#### [DATA FOR THIS EXERCISE]

——

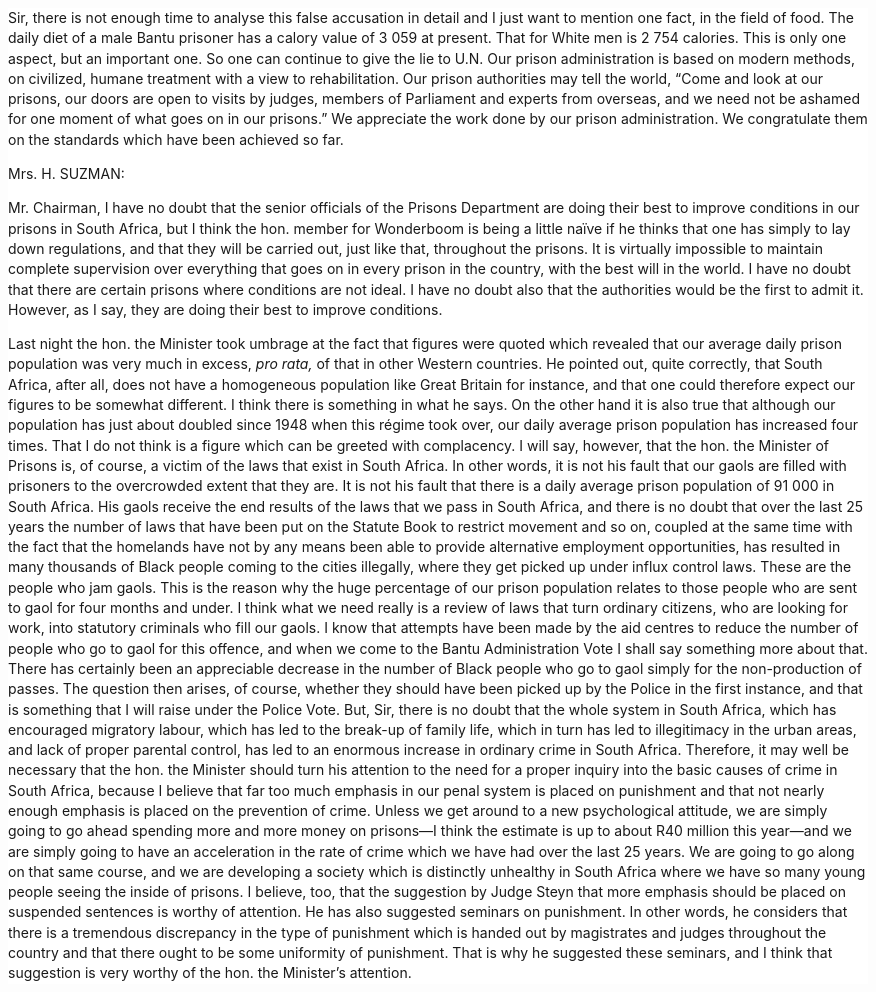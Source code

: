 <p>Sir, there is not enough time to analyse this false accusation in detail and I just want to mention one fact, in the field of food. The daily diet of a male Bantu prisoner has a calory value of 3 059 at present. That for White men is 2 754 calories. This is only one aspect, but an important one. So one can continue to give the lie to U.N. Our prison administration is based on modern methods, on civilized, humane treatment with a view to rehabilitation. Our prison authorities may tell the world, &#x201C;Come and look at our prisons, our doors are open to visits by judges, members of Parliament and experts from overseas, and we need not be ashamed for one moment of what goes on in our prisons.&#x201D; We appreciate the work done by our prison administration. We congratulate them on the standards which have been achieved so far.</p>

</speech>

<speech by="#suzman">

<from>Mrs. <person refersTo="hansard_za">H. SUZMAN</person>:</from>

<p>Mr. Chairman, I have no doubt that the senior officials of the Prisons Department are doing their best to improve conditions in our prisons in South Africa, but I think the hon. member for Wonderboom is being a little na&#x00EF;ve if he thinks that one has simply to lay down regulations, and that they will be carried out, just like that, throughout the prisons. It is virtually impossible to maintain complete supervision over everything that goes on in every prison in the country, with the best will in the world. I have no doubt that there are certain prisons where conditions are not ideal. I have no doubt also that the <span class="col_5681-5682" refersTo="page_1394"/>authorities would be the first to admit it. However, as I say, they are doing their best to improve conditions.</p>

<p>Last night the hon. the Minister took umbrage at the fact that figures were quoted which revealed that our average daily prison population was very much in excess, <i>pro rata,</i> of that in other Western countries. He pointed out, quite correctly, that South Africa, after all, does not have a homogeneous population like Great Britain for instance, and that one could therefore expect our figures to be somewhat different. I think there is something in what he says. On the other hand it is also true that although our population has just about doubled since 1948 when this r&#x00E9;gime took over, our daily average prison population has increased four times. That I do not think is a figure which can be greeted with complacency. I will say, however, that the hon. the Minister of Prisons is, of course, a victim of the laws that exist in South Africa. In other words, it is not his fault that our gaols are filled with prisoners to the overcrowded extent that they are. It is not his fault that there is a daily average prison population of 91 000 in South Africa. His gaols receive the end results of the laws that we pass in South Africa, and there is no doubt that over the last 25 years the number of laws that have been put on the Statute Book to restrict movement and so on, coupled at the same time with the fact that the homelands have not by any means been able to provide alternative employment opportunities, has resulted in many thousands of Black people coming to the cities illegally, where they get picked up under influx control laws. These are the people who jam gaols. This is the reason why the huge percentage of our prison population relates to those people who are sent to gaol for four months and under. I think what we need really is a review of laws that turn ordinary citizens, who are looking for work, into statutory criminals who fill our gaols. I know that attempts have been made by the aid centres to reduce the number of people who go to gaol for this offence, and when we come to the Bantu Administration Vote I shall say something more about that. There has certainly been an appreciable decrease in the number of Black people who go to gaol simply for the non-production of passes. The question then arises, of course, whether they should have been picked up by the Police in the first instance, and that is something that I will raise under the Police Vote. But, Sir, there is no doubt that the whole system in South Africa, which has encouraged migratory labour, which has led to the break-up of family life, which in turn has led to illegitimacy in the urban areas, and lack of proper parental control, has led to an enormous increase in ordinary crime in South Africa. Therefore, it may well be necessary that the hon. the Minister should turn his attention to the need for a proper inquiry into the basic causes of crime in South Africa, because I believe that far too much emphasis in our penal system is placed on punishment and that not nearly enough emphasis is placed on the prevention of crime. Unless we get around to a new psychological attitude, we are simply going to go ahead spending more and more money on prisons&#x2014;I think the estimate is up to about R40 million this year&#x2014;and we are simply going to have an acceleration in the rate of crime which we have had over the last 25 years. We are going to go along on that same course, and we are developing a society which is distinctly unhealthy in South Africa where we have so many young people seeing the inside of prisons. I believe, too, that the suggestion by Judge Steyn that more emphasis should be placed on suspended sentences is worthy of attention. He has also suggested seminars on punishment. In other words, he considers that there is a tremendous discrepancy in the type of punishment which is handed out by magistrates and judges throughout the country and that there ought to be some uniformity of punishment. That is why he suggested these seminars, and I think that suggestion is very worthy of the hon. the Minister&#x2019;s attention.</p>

——

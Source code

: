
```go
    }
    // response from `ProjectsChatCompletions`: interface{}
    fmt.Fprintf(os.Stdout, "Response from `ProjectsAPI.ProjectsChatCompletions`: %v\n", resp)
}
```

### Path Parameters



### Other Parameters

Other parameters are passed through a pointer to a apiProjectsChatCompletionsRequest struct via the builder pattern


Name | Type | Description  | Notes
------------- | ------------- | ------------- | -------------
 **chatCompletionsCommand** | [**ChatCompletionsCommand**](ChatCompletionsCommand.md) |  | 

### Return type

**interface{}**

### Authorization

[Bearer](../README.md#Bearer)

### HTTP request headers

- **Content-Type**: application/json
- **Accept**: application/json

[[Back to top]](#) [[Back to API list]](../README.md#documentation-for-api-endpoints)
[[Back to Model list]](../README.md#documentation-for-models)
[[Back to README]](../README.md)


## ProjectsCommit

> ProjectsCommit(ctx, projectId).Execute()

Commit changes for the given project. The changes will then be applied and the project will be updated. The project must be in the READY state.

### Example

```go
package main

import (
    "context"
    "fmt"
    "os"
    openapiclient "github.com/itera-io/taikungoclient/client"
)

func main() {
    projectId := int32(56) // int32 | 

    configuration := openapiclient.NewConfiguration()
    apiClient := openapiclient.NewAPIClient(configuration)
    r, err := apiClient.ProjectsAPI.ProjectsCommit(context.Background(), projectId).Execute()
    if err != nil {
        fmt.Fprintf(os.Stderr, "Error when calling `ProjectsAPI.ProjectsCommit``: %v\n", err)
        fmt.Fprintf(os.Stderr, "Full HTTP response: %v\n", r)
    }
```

——

#### [WORK ORDER]
Show all lines from the entries that hold "json".

#### [ANSWER TO THE EXERCISE]
- **Content-Type**: application/json
- **Accept**: application/json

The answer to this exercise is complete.